Chapecó é uma cidade que tem em torno de 190mil habitantes, um comércio
aquecido, padrão de vida (de um modo mais geral) bom e onde a especulação
imobiliária se expandiu muito. Além deste contexto econômico e das mazelas
sociais (o que não vou nem trazer a tona aqui, pois não é o momento), temos
certa ‘tradição’ no rock autoral e independente por aqui. O cantor Tyto Livi e
a banda Grupo Nozes, ambos residentes e produtores nos anos 70 em Chapecó,
foram os primeiros artistas a gravar discos (compactos) autorais de forma
independente da região e, pelo que sei, do Sul do país. O disco ‘Memórias de um
certo louco’ do Tyto, que inaugura essa história, data de 1977, enquanto o do
Nozes, 1978. De lá pra cá tivemos muitas bandas e produções próprias aqui na
cidade e região. E os espaços foram se constituindo e se conquistando aos
poucos. Passado o tempo, ainda hoje Chapecó abriga muitas bandas autorais e/ou
compositores, muitos deles talentosos, diga-se de passagem. São daqui bandas
como Repolho e Os Variantes, só para citar duas das mais significativas, que
rodam mais fora da cidade e tem suas músicas mais conhecidas no cenário
autoral/independente. Hoje vivemos um bom momento do rock chapecoense, talvez, em termos de ‘qualidade’ (mesmo
isso sendo bem subjetivo), um dos melhores da nossa história. São algumas
bandas muito boas, criando, produzindo e compondo bem, tocando bem, tendo boas
presenças e/ou posturas de palco, criando voz própria. Porém os espaços para
essas bandas é bem reduzido se compararmos a algum tempo atrás. Se as bandas
aumentaram e melhoraram seu material artístico/musical, os espaços também
deveriam ter se ampliado, dentro de certa lógica. Mas, acontece o oposto. Bandas
cover enchem os espaços, por dois motivos, penso eu. Um: as casas de shows e/ou bares abrem mais suas portas para isso,
consciente ou inconscientemente, apoiando e alimentando a prática do cover; Dois: parte significativa do ‘público’ entusiasta
do rock, gosta dos ditos ‘clássicos’, dos já consagrados, e não podendo ver
seus ídolos e/ou ícones ao vivo, partem para as ‘imitações’, pois, cá entre
nós, e sem meias palavras ou disfarces, cover é imitar – o que é diferente de
fazer versões e/ou releituras de outros. Sei que isso não é algo ‘racional’,
pois gosto (esse tipo de gosto) atinge a parte afetiva, emocional. Não há nada
demais em curtir a música que gosta, é claro, porém, o que é difícil compreender,
é que, como alguns sempre cavam o mesmo buraco e não se cansam disso? Sei,
alguns vão me dizer: ‘música boa é eterna!’, e eu sei disso e concordo. Mas,
abrir um pouco a cabeça, a alma, os ouvidos para ‘o diferente’ também pode
gerar prazer e, certamente, ampliar horizontes. Muitos dos ditos ‘clássicos’

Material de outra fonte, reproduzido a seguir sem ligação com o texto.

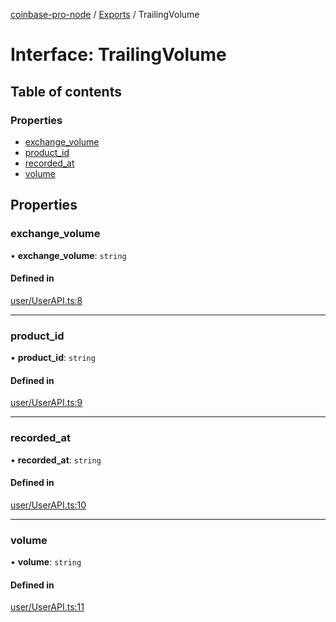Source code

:[coinbase-pro-node](../README.md) / [Exports](../modules.md) / TrailingVolume

# Interface: TrailingVolume

## Table of contents

### Properties

- [exchange_volume](TrailingVolume.md#exchange_volume)
- [product_id](TrailingVolume.md#product_id)
- [recorded_at](TrailingVolume.md#recorded_at)
- [volume](TrailingVolume.md#volume)

## Properties

### exchange_volume

• **exchange_volume**: `string`

#### Defined in

[user/UserAPI.ts:8](https://github.com/bennycode/coinbase-pro-node/blob/2016513/src/user/UserAPI.ts#L8)

---

### product_id

• **product_id**: `string`

#### Defined in

[user/UserAPI.ts:9](https://github.com/bennycode/coinbase-pro-node/blob/2016513/src/user/UserAPI.ts#L9)

---

### recorded_at

• **recorded_at**: `string`

#### Defined in

[user/UserAPI.ts:10](https://github.com/bennycode/coinbase-pro-node/blob/2016513/src/user/UserAPI.ts#L10)

---

### volume

• **volume**: `string`

#### Defined in

[user/UserAPI.ts:11](https://github.com/bennycode/coinbase-pro-node/blob/2016513/src/user/UserAPI.ts#L11)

viram uma espécie de entidade ou santidade, em que seus ‘adoradores’ os
glorificam sem cessar como num altar, onde o ícone é intocável – e ai daquele
que criticar o ‘deus’! Isso aconteceu muito na década de 70 e 80 com o culto ao
‘rock star’, principalmente,
impulsionados pela beatlemania e o
que veio depois dela. Mas essa também é outra história para um outro momento. Hoje
ainda esse culto, ou essa forma de se conceber e pensar o ‘artista’, o roqueiro
ou as bandas preferidas, é corrente. Muitos fãs e/ou admiradores veem seus
gostos dessa forma, mas algumas bandas ainda agem assim. São interesses,
intenções, pretensões e motivos variados. Algumas bandas absorveram ‘estereótipos’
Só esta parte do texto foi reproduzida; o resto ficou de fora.